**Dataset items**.

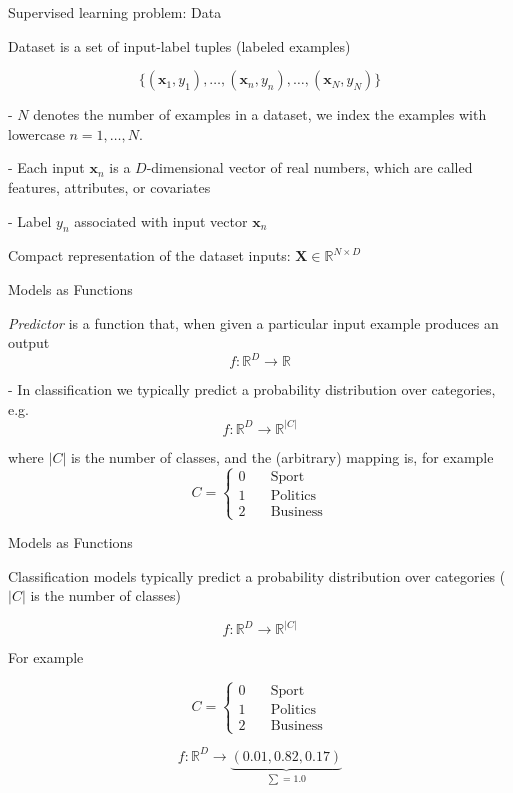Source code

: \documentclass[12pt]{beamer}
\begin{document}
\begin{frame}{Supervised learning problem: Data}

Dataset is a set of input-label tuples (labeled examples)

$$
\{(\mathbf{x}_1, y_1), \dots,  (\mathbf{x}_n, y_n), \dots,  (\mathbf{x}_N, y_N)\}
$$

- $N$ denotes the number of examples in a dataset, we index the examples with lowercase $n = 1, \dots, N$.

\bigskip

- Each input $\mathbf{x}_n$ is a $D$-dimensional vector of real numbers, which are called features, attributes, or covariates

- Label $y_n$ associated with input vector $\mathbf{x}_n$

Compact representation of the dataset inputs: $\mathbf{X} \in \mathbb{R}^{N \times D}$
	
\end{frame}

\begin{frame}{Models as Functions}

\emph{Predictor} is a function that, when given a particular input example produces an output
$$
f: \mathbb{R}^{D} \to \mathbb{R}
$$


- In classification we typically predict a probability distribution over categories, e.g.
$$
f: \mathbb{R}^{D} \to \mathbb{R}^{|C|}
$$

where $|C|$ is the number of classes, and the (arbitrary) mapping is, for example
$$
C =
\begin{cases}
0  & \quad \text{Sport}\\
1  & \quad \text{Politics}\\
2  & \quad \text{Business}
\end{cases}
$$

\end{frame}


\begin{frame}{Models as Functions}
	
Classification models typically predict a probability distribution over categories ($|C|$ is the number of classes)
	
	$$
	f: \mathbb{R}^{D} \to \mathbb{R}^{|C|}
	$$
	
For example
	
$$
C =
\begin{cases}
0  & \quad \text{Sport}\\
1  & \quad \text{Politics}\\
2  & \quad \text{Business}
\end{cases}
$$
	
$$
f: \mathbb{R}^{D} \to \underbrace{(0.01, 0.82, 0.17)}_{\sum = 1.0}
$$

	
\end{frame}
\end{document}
==
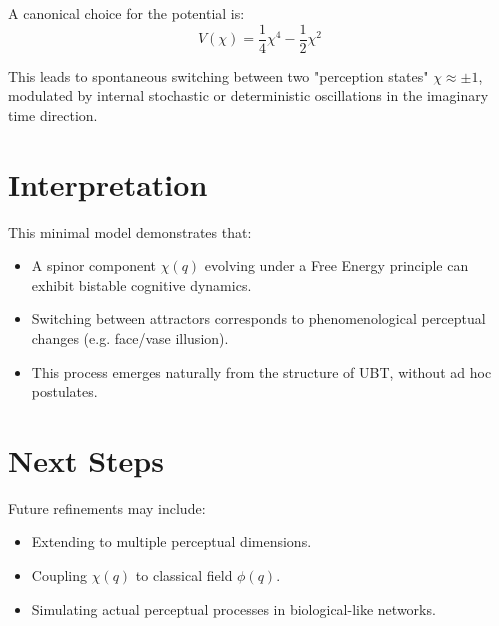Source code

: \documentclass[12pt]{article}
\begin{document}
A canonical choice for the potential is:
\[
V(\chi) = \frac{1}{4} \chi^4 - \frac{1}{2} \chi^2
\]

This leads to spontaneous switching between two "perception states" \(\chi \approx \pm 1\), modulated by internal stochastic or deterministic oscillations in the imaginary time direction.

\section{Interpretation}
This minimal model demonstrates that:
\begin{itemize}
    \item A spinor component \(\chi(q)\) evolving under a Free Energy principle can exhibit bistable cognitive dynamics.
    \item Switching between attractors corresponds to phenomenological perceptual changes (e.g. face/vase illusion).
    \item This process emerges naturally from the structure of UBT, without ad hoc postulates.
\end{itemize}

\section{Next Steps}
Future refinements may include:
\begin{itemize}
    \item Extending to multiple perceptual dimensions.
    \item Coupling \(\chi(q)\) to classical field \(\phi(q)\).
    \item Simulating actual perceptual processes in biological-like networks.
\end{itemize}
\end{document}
---
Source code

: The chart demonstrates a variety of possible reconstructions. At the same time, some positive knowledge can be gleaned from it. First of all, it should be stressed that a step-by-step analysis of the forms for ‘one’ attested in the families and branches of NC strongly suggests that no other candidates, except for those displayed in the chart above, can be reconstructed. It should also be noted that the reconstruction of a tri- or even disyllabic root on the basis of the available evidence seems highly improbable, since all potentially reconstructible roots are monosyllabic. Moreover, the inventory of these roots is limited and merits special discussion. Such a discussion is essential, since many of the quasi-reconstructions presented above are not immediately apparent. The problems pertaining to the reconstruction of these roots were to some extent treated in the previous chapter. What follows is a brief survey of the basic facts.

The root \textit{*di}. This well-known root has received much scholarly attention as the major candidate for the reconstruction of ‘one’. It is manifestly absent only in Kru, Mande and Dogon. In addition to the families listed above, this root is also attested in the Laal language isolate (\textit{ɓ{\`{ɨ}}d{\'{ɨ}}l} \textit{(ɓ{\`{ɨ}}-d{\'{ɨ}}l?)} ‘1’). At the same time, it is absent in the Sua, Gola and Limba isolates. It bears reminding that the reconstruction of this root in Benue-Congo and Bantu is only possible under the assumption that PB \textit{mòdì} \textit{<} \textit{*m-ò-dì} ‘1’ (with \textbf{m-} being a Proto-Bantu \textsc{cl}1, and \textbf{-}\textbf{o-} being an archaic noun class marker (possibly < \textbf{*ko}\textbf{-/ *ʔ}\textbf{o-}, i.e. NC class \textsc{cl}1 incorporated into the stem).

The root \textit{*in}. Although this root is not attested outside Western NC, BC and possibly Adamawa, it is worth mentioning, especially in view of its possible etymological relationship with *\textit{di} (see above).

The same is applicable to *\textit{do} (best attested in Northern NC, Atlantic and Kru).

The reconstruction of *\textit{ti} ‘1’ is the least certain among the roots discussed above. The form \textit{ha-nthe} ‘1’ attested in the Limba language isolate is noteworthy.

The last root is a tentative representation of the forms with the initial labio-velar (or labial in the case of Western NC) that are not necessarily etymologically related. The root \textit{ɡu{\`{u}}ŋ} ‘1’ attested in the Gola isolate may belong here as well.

**How to complete this task**. Start with the line above that contains "A canonical choice" and stop after the line that contains "bistable cognitive dynamics.". Output those lines exactly, and only those.

**Answer for this exercise**.
A canonical choice for the potential is:
\[
V(\chi) = \frac{1}{4} \chi^4 - \frac{1}{2} \chi^2
\]

This leads to spontaneous switching between two "perception states" \(\chi \approx \pm 1\), modulated by internal stochastic or deterministic oscillations in the imaginary time direction.

\section{Interpretation}
This minimal model demonstrates that:
\begin{itemize}
    \item A spinor component \(\chi(q)\) evolving under a Free Energy principle can exhibit bistable cognitive dynamics.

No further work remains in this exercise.